*** Begin section ***
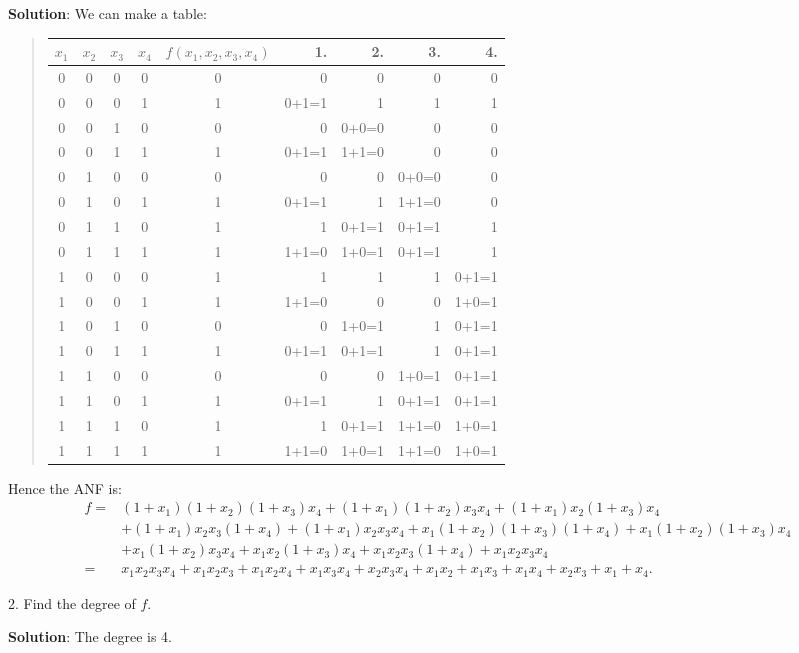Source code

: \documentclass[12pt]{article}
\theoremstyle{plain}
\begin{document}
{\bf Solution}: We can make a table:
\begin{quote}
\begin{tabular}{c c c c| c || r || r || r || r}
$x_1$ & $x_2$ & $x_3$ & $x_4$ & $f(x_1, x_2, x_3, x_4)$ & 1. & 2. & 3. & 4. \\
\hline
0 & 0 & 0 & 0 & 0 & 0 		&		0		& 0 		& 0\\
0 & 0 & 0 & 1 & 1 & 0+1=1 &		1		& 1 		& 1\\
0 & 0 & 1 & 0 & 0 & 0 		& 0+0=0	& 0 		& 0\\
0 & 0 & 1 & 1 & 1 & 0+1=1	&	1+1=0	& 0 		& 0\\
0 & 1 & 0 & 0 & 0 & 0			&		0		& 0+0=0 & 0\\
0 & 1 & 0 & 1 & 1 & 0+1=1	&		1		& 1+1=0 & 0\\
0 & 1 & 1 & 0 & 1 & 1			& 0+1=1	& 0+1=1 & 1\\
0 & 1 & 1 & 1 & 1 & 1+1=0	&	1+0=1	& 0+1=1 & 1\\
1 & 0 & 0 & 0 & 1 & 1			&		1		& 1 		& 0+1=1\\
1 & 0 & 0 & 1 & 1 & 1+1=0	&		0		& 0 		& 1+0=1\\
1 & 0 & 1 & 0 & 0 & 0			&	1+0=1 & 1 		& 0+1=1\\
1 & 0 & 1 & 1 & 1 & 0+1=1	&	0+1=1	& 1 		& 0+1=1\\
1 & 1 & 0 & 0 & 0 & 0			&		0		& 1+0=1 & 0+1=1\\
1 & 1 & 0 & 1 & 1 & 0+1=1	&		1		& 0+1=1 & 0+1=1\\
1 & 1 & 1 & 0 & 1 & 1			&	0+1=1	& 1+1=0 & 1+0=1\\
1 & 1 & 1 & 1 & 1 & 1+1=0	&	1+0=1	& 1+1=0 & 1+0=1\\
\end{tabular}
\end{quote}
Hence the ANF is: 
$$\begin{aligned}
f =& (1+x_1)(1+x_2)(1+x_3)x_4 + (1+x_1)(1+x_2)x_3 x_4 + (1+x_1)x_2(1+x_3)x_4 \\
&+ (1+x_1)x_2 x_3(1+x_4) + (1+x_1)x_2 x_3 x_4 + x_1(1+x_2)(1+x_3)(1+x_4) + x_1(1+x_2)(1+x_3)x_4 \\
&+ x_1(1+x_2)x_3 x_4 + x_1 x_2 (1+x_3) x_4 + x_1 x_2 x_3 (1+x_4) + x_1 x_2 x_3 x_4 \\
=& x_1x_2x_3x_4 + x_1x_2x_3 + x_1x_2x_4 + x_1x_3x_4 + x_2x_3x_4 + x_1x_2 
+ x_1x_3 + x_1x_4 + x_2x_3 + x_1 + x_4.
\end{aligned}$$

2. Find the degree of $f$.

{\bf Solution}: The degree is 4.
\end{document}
*** End section ***
*** Begin section ***
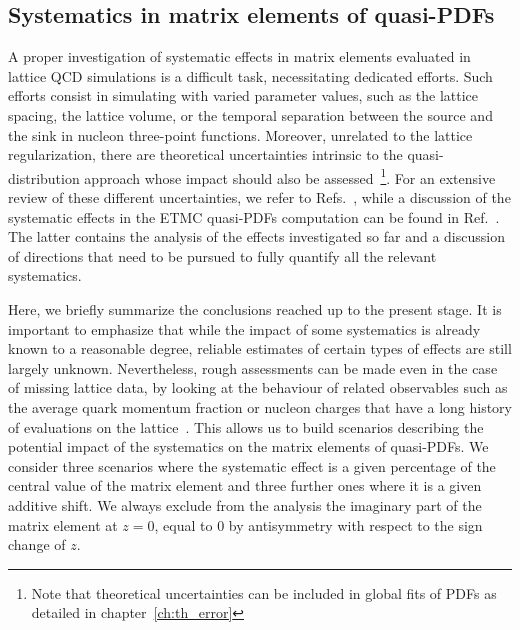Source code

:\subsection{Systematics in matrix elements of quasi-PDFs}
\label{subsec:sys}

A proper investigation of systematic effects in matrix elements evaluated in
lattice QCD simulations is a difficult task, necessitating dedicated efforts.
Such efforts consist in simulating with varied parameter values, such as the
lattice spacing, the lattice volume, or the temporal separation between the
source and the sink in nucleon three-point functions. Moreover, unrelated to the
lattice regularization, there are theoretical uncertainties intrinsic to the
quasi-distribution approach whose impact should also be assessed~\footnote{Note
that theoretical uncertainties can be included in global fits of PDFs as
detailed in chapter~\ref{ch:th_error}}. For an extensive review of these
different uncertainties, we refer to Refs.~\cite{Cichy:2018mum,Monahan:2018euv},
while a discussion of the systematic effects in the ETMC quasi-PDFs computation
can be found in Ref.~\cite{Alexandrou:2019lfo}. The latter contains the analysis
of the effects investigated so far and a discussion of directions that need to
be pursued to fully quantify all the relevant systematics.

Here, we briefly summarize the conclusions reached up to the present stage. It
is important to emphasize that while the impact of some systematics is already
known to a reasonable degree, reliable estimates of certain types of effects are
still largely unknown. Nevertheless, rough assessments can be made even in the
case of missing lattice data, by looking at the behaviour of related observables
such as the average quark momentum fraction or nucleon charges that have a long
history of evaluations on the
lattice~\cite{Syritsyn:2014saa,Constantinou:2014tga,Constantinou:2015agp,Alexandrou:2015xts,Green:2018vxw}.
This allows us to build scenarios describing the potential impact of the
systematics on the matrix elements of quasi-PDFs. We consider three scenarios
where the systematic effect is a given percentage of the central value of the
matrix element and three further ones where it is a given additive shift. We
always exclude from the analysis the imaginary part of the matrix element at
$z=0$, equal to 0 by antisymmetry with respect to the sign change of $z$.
*** End section ***
-- Try it --
Go back to the listing above. Copy word for word the lines from the one with "0 & 1 & 0 & 0 & 0 &" through the one with "1 & 0 & 1 & 1 & 1", and nothing more.

-- Written solution --
0 & 1 & 0 & 0 & 0 & 0			&		0		& 0+0=0 & 0\\
0 & 1 & 0 & 1 & 1 & 0+1=1	&		1		& 1+1=0 & 0\\
0 & 1 & 1 & 0 & 1 & 1			& 0+1=1	& 0+1=1 & 1\\
0 & 1 & 1 & 1 & 1 & 1+1=0	&	1+0=1	& 0+1=1 & 1\\
1 & 0 & 0 & 0 & 1 & 1			&		1		& 1 		& 0+1=1\\
1 & 0 & 0 & 1 & 1 & 1+1=0	&		0		& 0 		& 1+0=1\\
1 & 0 & 1 & 0 & 0 & 0			&	1+0=1 & 1 		& 0+1=1\\
1 & 0 & 1 & 1 & 1 & 0+1=1	&	0+1=1	& 1 		& 0+1=1\\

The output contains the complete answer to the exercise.